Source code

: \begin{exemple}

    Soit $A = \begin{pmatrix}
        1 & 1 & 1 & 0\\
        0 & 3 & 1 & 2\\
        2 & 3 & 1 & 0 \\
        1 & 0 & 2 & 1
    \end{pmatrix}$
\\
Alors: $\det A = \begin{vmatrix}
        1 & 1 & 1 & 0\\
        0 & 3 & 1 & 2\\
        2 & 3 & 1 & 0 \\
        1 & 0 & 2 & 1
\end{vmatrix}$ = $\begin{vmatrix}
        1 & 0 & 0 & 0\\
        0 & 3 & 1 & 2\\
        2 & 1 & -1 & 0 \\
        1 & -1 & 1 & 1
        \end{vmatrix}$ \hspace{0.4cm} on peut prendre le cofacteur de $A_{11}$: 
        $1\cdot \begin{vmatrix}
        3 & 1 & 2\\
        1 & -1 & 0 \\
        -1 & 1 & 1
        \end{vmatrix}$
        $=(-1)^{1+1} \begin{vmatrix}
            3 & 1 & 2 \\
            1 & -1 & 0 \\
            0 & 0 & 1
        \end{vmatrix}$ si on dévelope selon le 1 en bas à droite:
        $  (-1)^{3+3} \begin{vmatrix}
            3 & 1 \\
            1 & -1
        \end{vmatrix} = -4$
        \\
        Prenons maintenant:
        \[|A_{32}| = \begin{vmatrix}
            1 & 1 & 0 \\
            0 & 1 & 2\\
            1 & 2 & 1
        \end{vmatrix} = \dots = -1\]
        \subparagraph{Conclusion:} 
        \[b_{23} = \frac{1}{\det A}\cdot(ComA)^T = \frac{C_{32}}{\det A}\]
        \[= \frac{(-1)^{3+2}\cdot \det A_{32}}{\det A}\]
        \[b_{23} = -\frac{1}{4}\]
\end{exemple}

◇ ◇ ◇ ◇

An exact copy of every entry is required.

• Exercise response:
Source code

: \begin{exemple}

    Soit $A = \begin{pmatrix}
        1 & 1 & 1 & 0\\
        0 & 3 & 1 & 2\\
        2 & 3 & 1 & 0 \\
        1 & 0 & 2 & 1
    \end{pmatrix}$
\\
Alors: $\det A = \begin{vmatrix}
        1 & 1 & 1 & 0\\
        0 & 3 & 1 & 2\\
        2 & 3 & 1 & 0 \\
        1 & 0 & 2 & 1
\end{vmatrix}$ = $\begin{vmatrix}
        1 & 0 & 0 & 0\\
        0 & 3 & 1 & 2\\
        2 & 1 & -1 & 0 \\
        1 & -1 & 1 & 1
        \end{vmatrix}$ \hspace{0.4cm} on peut prendre le cofacteur de $A_{11}$: 
        $1\cdot \begin{vmatrix}
        3 & 1 & 2\\
        1 & -1 & 0 \\
        -1 & 1 & 1
        \end{vmatrix}$
        $=(-1)^{1+1} \begin{vmatrix}
            3 & 1 & 2 \\
            1 & -1 & 0 \\
            0 & 0 & 1
        \end{vmatrix}$ si on dévelope selon le 1 en bas à droite:
        $  (-1)^{3+3} \begin{vmatrix}
            3 & 1 \\
            1 & -1
        \end{vmatrix} = -4$
        \\
        Prenons maintenant:
        \[|A_{32}| = \begin{vmatrix}
            1 & 1 & 0 \\
            0 & 1 & 2\\
            1 & 2 & 1
        \end{vmatrix} = \dots = -1\]
        \subparagraph{Conclusion:} 
        \[b_{23} = \frac{1}{\det A}\cdot(ComA)^T = \frac{C_{32}}{\det A}\]
        \[= \frac{(-1)^{3+2}\cdot \det A_{32}}{\det A}\]
        \[b_{23} = -\frac{1}{4}\]
\end{exemple}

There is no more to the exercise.